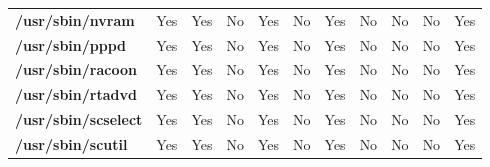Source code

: \begin{center}
{\begin{tabular}{|>{\bfseries} l | C | C | C | C | C | C | C | C | C | C |}
					/usr/sbin/nvram & Yes & Yes & \color{green}No & \color{red}Yes & \color{green}No & \color{red}Yes & No & No & \color{green}No & \color{red}Yes\\ 
					/usr/sbin/pppd & Yes & Yes & \color{green}No & \color{red}Yes & \color{green}No & \color{red}Yes & No & No & \color{green}No & \color{red}Yes\\ 
					/usr/sbin/racoon & Yes & Yes & \color{green}No & \color{red}Yes & \color{green}No & \color{red}Yes & No & No & \color{green}No & \color{red}Yes\\ 
					/usr/sbin/rtadvd & Yes & Yes & \color{green}No & \color{red}Yes & \color{green}No & \color{red}Yes & No & No & \color{green}No & \color{red}Yes\\ 
					/usr/sbin/scselect & Yes & Yes & \color{green}No & \color{red}Yes & \color{green}No & \color{red}Yes & No & No & \color{green}No & \color{red}Yes\\ 
					/usr/sbin/scutil & Yes & Yes & \color{green}No & \color{red}Yes & \color{green}No & \color{red}Yes & No & No & \color{green}No & \color{red}Yes\\ 

			\end{tabular}
		}
	\end{center}


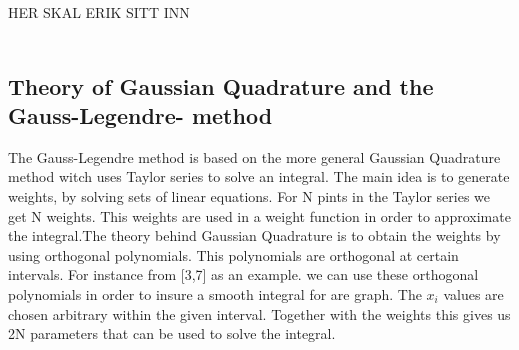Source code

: \documentclass{article}
\begin{document}

HER SKAL ERIK SITT INN\\
\\
\subsection{Theory of Gaussian Quadrature and the Gauss-Legendre- method}

The Gauss-Legendre method is based on the more general Gaussian Quadrature method witch uses Taylor series to solve an integral. The main idea is to generate weights, by solving sets of linear equations. For N pints in the Taylor series we get N weights. This weights are used in a weight function in order to approximate the integral.The theory behind Gaussian Quadrature is to obtain the weights by using orthogonal polynomials. This polynomials are orthogonal at certain intervals. For instance from [3,7] as an example. we can use these orthogonal polynomials in order to insure a smooth integral for are graph. The $x_i$ values are chosen arbitrary within the given interval. Together with the weights this gives us 2N parameters that can be used to solve the integral.
\newline
\newline
\end{document}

━━━━━━━━

• _WHAT THE TASK REQUIRES_: In the material above, find the lines that contain "Quadrature" and show them.

• _SOLUTION_:
\subsection{Theory of Gaussian Quadrature and the Gauss-Legendre- method}
The Gauss-Legendre method is based on the more general Gaussian Quadrature method witch uses Taylor series to solve an integral. The main idea is to generate weights, by solving sets of linear equations. For N pints in the Taylor series we get N weights. This weights are used in a weight function in order to approximate the integral.The theory behind Gaussian Quadrature is to obtain the weights by using orthogonal polynomials. This polynomials are orthogonal at certain intervals. For instance from [3,7] as an example. we can use these orthogonal polynomials in order to insure a smooth integral for are graph. The $x_i$ values are chosen arbitrary within the given interval. Together with the weights this gives us 2N parameters that can be used to solve the integral.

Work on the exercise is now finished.